The panelists:  Laura Dillion has spent decades advising students at three different large universities, and spent time as department chair.  Susanne Hambrusch has experience dealing with situations between students and advisors that went from bad to worse.  She says that just knowing that a situation can occur is important.  Lori Pollock has had experiences being the unbiased mediator between graduate students and their advisors.

Can I be co-advised by two professors? Can I switch advisors?

Sometimes switching advisors is controversial both in terms of your own work and in terms of the political climate of the department or school.  Consider your own work, which may or may not move with you to the new advisor or department.  It likely won't.  Figure out if you will still have a project, and enough to do in order to graduate with a big dent in the new field.  If there are concerns (and there should be), find someone that doesn't have a stake in the problem, and ask him or her for help.  Someone unbiased can provide valuable advice.  It could be a former instructor, a graduate advisor, or even more senior graduate students.  Some students don't ask for help.  In some places there is no help.  That's where you should turn to other sources: e.g., friends' advisors, family, the Systers mailing list.

How and when do you ask about the author order and/or about presenting the paper?

Talk about it early.  It can change, but know before you invest a ton into a paper how much credit you'll get for the work.  Three possibilities are alphabetical order, percentage of writing done, and switching author orders if you expect more than one publication.

How do you know what your research contribution is on multi-authored work, and what you can present as your own work?

This is a good question in interviews, so make sure you have a well-reasoned answer: your research is your identity.  The abstract of your dissertation, and your introduction, should make it very clear the different roles.  Co-authored and multi-authored work can become "background" for a dissertation, and some papers never make it into anybody's dissertations.  Think ahead: the part that's yours is the part that you will continue when you graduate. Be scrupulously honest.

My advisor keeps giving me more work, and I want to schedule my dissertation and graduate.
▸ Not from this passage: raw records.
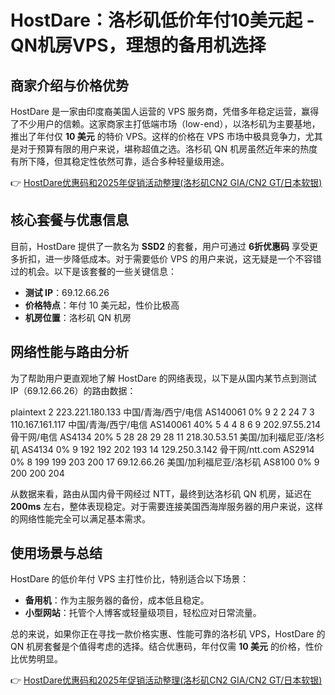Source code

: # HostDare：洛杉矶低价年付10美元起 - QN机房VPS，理想的备用机选择

## 商家介绍与价格优势

HostDare 是一家由印度裔美国人运营的 VPS 服务商，凭借多年稳定运营，赢得了不少用户的信赖。这家商家主打低端市场（low-end），以洛杉矶为主要基地，推出了年付仅 **10 美元** 的特价 VPS。这样的价格在 VPS 市场中极具竞争力，尤其是对于预算有限的用户来说，堪称超值之选。洛杉矶 QN 机房虽然近年来的热度有所下降，但其稳定性依然可靠，适合多种轻量级用途。

👉 [HostDare优惠码和2025年促销活动整理(洛杉矶CN2 GIA/CN2 GT/日本软银)](https://bit.ly/hostdare)

## 核心套餐与优惠信息

目前，HostDare 提供了一款名为 **SSD2** 的套餐，用户可通过 **6折优惠码** 享受更多折扣，进一步降低成本。对于需要低价 VPS 的用户来说，这无疑是一个不容错过的机会。以下是该套餐的一些关键信息：

- **测试 IP**：69.12.66.26  
- **价格特点**：年付 10 美元起，性价比极高  
- **机房位置**：洛杉矶 QN 机房  

## 网络性能与路由分析

为了帮助用户更直观地了解 HostDare 的网络表现，以下是从国内某节点到测试 IP（69.12.66.26）的路由数据：

plaintext
2   223.221.180.133  中国/青海/西宁/电信  AS140061  0%   9   2   2   24  7
3   110.167.161.117  中国/青海/西宁/电信  AS140061  40%  5   4   4   8   6
9   202.97.55.214    骨干网/电信         AS4134    20%  5   28  28  29  28
11  218.30.53.51     美国/加利福尼亚/洛杉矶 AS4134  0%   9   192 192 202 193
14  129.250.3.142    骨干网/ntt.com       AS2914    0%   8   199 199 203 200
17  69.12.66.26      美国/加利福尼亚/洛杉矶 AS8100  0%   9   200 200 204

从数据来看，路由从国内骨干网经过 NTT，最终到达洛杉矶 QN 机房，延迟在 **200ms** 左右，整体表现稳定。对于需要连接美国西海岸服务器的用户来说，这样的网络性能完全可以满足基本需求。

## 使用场景与总结

HostDare 的低价年付 VPS 主打性价比，特别适合以下场景：

- **备用机**：作为主服务器的备份，成本低且稳定。  
- **小型网站**：托管个人博客或轻量级项目，轻松应对日常流量。  

总的来说，如果你正在寻找一款价格实惠、性能可靠的洛杉矶 VPS，HostDare 的 QN 机房套餐是个值得考虑的选择。结合优惠码，年付仅需 **10 美元** 的价格，性价比优势明显。

👉 [HostDare优惠码和2025年促销活动整理(洛杉矶CN2 GIA/CN2 GT/日本软银)](https://bit.ly/hostdare)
Ask.  Sit down with your advisor(s), and have the conversation.  Don't wait until after you've done the additional work to ask, but ask right then.  Show your credentials: the number of papers you have, your advancement proposal which has been fulfilled, the chapters you've written, etc.  It may the case that you aren't ready to graduate, but it may be that you are.  It may be that you have differences in expectations (e.g., your advisor thinks you want to go to an R1 research institution, but you want to go into industry) which have serious differences in preparation for graduation.  You won't know unless you have that conversation with the advisor.

What if my committee doesn't think I'm ready, but my advisor does?

Your advisor is your advocate.  He or she needs to convince the committee that you're ready.  There are no hard-and-fast rules to follow: you may want to look for a mentor for an outside, unbiased opinion.

What if my advisor is a total jerk? (This question was truncated and summarized.)

Find someone that can advocate for you.  Go to the other faculty.  But don't go straight to the dean, going over the head of the senior faculty and department chair, because this can cause bad feelings and really burn bridges.  Learn about what's possible in your university and what resources you have.  Sometimes it takes intervention for your advisor to do change; sometimes you have to switch departments and get your work to count toward your new affiliation.  But get support from the senior people in the school that have influence. 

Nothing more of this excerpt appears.